=== Try it ===
In this exercise, retype exactly the lines from the start of the entries through the line bearing "Dart has two", leaving every picture out.

=== Section Start ===

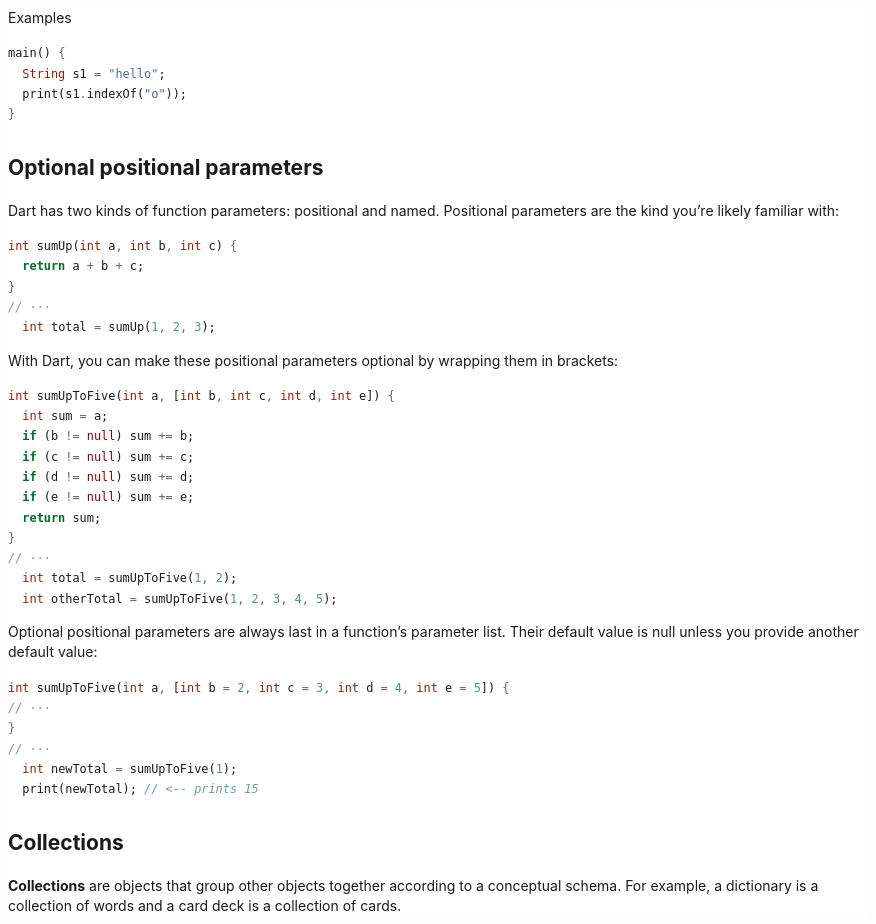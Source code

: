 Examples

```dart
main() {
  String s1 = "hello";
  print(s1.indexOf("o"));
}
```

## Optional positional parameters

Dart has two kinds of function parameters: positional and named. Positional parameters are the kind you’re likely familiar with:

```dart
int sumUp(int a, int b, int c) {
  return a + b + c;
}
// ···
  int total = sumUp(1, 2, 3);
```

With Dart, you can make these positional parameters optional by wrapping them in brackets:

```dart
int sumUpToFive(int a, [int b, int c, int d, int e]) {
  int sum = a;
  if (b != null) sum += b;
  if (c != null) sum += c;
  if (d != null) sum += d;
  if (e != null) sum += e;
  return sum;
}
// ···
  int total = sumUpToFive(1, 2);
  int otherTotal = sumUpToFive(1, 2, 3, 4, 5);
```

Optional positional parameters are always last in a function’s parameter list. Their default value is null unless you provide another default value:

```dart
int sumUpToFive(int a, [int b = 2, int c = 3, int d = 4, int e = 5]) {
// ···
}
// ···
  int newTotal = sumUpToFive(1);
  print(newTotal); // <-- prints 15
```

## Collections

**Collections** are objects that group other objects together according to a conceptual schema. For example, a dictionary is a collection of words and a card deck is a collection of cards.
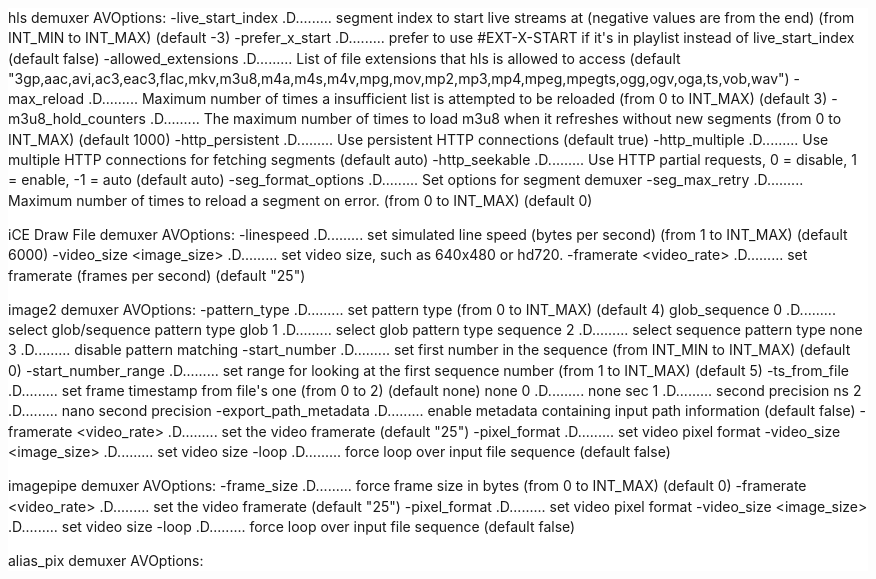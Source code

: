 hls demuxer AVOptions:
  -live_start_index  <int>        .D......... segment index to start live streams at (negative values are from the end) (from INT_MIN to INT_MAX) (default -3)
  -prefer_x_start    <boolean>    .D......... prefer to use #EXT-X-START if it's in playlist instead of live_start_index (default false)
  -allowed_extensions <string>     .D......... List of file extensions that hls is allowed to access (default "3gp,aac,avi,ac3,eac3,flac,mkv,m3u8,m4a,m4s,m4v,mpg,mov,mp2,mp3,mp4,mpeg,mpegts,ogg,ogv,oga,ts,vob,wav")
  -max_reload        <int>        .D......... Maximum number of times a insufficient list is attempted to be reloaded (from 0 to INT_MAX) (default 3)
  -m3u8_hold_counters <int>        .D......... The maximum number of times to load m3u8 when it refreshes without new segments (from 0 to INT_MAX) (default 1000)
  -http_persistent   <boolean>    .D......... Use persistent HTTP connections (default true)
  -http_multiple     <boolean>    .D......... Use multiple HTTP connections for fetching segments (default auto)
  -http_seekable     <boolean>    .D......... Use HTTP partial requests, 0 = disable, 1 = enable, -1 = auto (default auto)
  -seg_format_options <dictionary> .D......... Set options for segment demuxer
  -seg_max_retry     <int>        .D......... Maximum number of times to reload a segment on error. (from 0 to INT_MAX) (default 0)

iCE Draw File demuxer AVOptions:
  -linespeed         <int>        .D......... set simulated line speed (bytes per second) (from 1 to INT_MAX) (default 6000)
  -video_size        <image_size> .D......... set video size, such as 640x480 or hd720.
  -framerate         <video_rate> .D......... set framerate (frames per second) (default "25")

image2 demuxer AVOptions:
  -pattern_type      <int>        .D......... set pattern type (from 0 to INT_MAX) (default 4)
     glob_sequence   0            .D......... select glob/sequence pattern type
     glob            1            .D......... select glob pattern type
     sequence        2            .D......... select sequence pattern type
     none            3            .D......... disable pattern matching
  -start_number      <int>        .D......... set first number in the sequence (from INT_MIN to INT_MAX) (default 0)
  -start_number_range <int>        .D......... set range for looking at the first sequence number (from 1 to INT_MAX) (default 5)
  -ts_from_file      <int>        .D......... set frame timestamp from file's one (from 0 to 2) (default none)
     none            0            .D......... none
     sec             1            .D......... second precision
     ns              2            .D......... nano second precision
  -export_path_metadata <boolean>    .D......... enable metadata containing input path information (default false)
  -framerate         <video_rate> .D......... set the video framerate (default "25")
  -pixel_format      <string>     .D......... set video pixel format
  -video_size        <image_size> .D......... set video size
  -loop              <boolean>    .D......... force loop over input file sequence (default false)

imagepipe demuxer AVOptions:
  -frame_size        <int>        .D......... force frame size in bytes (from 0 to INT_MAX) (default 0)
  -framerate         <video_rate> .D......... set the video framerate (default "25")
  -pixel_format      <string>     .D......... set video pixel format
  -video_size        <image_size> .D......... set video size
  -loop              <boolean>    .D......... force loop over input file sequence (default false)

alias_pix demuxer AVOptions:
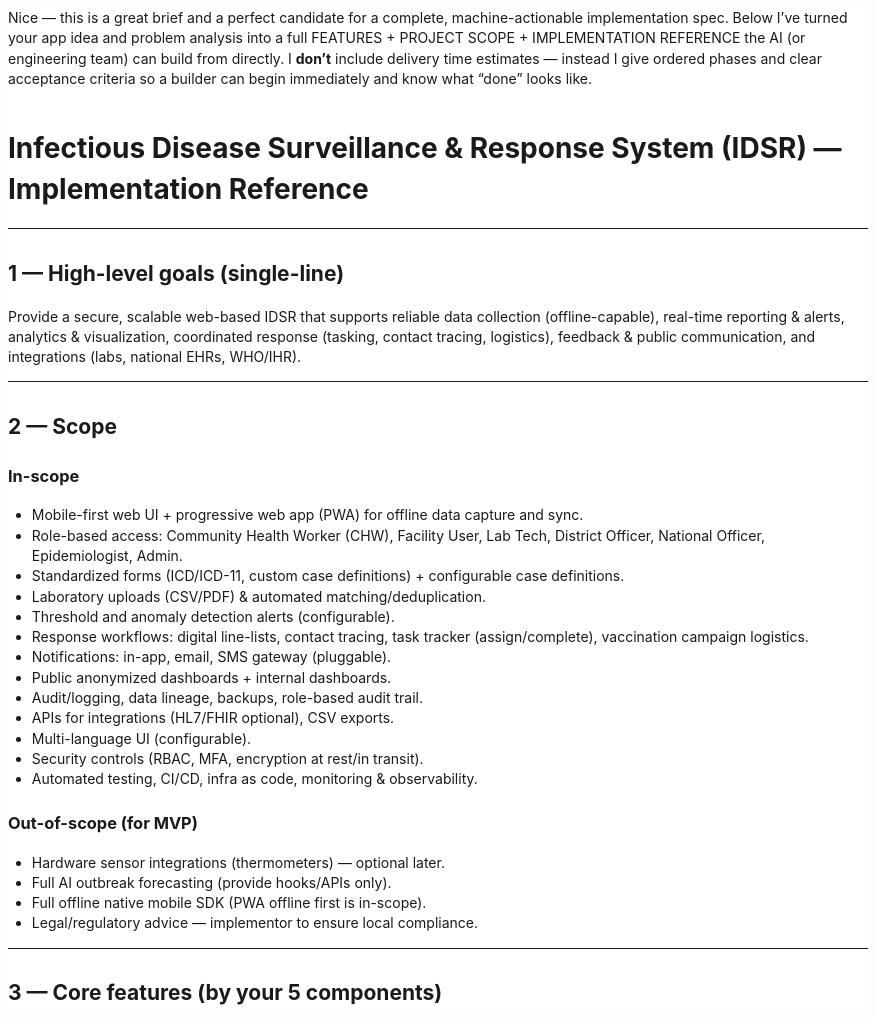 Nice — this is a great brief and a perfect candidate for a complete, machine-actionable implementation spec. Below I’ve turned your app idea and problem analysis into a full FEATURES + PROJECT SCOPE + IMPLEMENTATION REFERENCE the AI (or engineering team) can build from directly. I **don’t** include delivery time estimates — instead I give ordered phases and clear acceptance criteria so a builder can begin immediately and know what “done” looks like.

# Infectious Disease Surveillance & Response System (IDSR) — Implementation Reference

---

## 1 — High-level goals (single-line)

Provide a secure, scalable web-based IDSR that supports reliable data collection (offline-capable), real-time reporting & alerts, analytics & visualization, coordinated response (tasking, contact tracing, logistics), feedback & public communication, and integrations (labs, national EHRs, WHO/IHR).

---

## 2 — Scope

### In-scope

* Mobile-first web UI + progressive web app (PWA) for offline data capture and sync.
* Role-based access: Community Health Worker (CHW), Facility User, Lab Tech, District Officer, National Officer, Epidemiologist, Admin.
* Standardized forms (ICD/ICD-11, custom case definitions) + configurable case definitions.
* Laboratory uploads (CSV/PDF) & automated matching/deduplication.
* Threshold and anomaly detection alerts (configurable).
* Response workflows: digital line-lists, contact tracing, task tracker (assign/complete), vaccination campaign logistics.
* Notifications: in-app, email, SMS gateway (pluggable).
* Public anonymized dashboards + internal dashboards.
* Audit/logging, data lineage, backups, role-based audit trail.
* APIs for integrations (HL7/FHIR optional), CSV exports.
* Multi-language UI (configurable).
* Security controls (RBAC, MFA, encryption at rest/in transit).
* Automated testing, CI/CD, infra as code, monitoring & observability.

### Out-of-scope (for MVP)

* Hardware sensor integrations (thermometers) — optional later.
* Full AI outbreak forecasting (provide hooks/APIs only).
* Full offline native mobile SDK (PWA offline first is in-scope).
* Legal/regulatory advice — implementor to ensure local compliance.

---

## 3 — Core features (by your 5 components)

=== Section End ===

=== Reply to the exercise ===
Source code

: Examples

```dart
main() {
  String s1 = "hello";
  print(s1.indexOf("o"));
}
```

## Optional positional parameters

Dart has two kinds of function parameters: positional and named. Positional parameters are the kind you’re likely familiar with:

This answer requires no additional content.